Bordeaux

Jean-Marc Four décrypte la presse

Monsieur Jean-Marc Four, directeur de la rédaction de France Inter était le grand invité du Bureau des Médias de Sciences Po Bordeaux le mardi 3 février à 16h45 pour une conférence attendue, sur les écueils de la presse durant les attentats de Charlie Hebdo.

Malgré l’horaire peu propice à la mise en place d’une conférence, les étudiants se sont déplacés nombreux pour venir écouter Monsieur Jean-Marc Four, directeur de la rédaction de France Inter. Les étudiants peinaient à trouver une place dans le plus grand amphithéâtre de Sciences Po Bordeaux.
Suite aux attentats de Charlie Hebdo, les langues se délient. C’est le moment du constat. Et plus encore, c’est le moment de l’autocritique. C’est ce qu’a choisi de traiter Jean-Marc Four lors de cette conférence. Autocritique d’une presse qui selon lui n’a pas réussi à éviter les 7 écueils que tendent ces situations d’extrême violence.
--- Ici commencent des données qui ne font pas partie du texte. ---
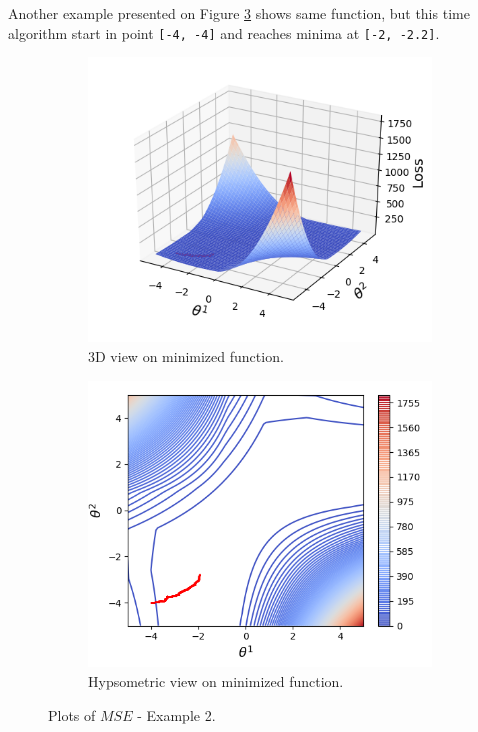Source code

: \documentclass[11pt,a4paper]{IEEEtran}
\begin{document}
Another example presented on Figure \ref{fig:ex2} shows same function, but this time algorithm start in point \texttt{[-4, -4]} and reaches minima at \texttt{[-2, -2.2]}.

\begin{figure}[!hbt]
\centering
	\begin{subfigure}[b]{0.47\textwidth}
		\includegraphics[width=\textwidth]{examples/2/3d.png}
		\caption{3D view on minimized function.}
		\label{fig:ex2:3d-view}
	\end{subfigure}
	\begin{subfigure}[b]{0.47\textwidth}
		\includegraphics[width=\textwidth]{examples/2/2d.png}
		\caption{Hypsometric view on minimized function.}
		\label{fig:ex2:hypsometric}
	\end{subfigure}
	\caption{Plots of $MSE$ - Example 2.}
	\label{fig:ex2}
\end{figure}
\end{document}
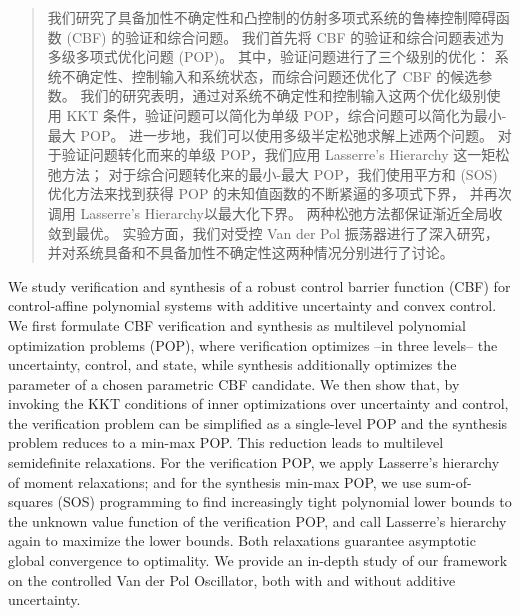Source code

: 

\begin{abstract}
  我们研究了具备加性不确定性和凸控制的仿射多项式系统的鲁棒控制障碍函数 (CBF) 的验证和综合问题。
  我们首先将 CBF 的验证和综合问题表述为多级多项式优化问题 (POP)。
  其中，验证问题进行了三个级别的优化：
  系统不确定性、控制输入和系统状态，而综合问题还优化了 CBF 的候选参数。
  我们的研究表明，通过对系统不确定性和控制输入这两个优化级别使用 KKT 条件，验证问题可以简化为单级 POP，综合问题可以简化为最小-最大 POP。
  进一步地，我们可以使用多级半定松弛求解上述两个问题。
  对于验证问题转化而来的单级 POP，我们应用 Lasserre's Hierarchy 这一矩松弛方法；
  对于综合问题转化来的最小-最大 POP，我们使用平方和 (SOS) 优化方法来找到获得 POP 的未知值函数的不断紧逼的多项式下界，
  并再次调用 Lasserre's Hierarchy以最大化下界。
  两种松弛方法都保证渐近全局收敛到最优。
  实验方面，我们对受控 Van der Pol 振荡器进行了深入研究，并对系统具备和不具备加性不确定性这两种情况分别进行了讨论。

\end{abstract}

\begin{abstract*}
  We study verification and synthesis of a 
  robust control barrier function (CBF) for control-affine polynomial systems with additive uncertainty and convex control. 
  We first formulate CBF verification and synthesis as multilevel polynomial optimization problems (POP), where verification  optimizes --in three levels-- 
  the uncertainty, control, and state, while synthesis additionally optimizes the parameter of a chosen parametric CBF candidate. 
  We then show that, by invoking the KKT conditions of inner optimizations over uncertainty and control, the verification problem can be simplified as a single-level POP and the synthesis problem reduces to a min-max POP. 
  This reduction leads to multilevel semidefinite relaxations. 
  For the verification POP, we apply Lasserre's hierarchy of moment relaxations; 
  and for the synthesis min-max POP, we use sum-of-squares (SOS) programming to find increasingly tight polynomial lower bounds to the unknown value function of the verification POP, 
  and call Lasserre's hierarchy again to maximize the lower bounds. 
  Both relaxations guarantee asymptotic global convergence to optimality. 
  We provide an in-depth study of our framework on the controlled Van der Pol Oscillator, both with and without additive uncertainty.

\end{abstract*}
Les trois premiers écueils dégagés par Jean Marc Four sont des écueils de formes lors des attentats de Charlie Hebdo. Ils découlent des « éditions spéciales » notamment des chaines d’infos télé et radios qui doivent absolument faire de l’info en direct. En premier lieu, la vitesse. Sous la pression de la concurrence tous les médias veulent publier au plus vite les informations qui leur sont transmises. Mais cela peut comporter des dangers pour les personnes qui sont concernées. C’est l’exemple typique de l’affaire BFMTV concernant la divulgation de la position de certains otages. De même le trop-plein diffusé en permanence par les chaines d’info en continue risque de devenir un trop-vide. Par exemple, France Inter a, durant ces événements, consacré 40h aux attentats. Mais cela pose le problème du contenu qui tourne en boucle sans apporter de nouveaux éléments. Enfin le spectaculaire qui se veut informateur est en réalité un service pour les terroristes. Les images diffusées sont une source de publicité gigantesque pour ces groupuscules.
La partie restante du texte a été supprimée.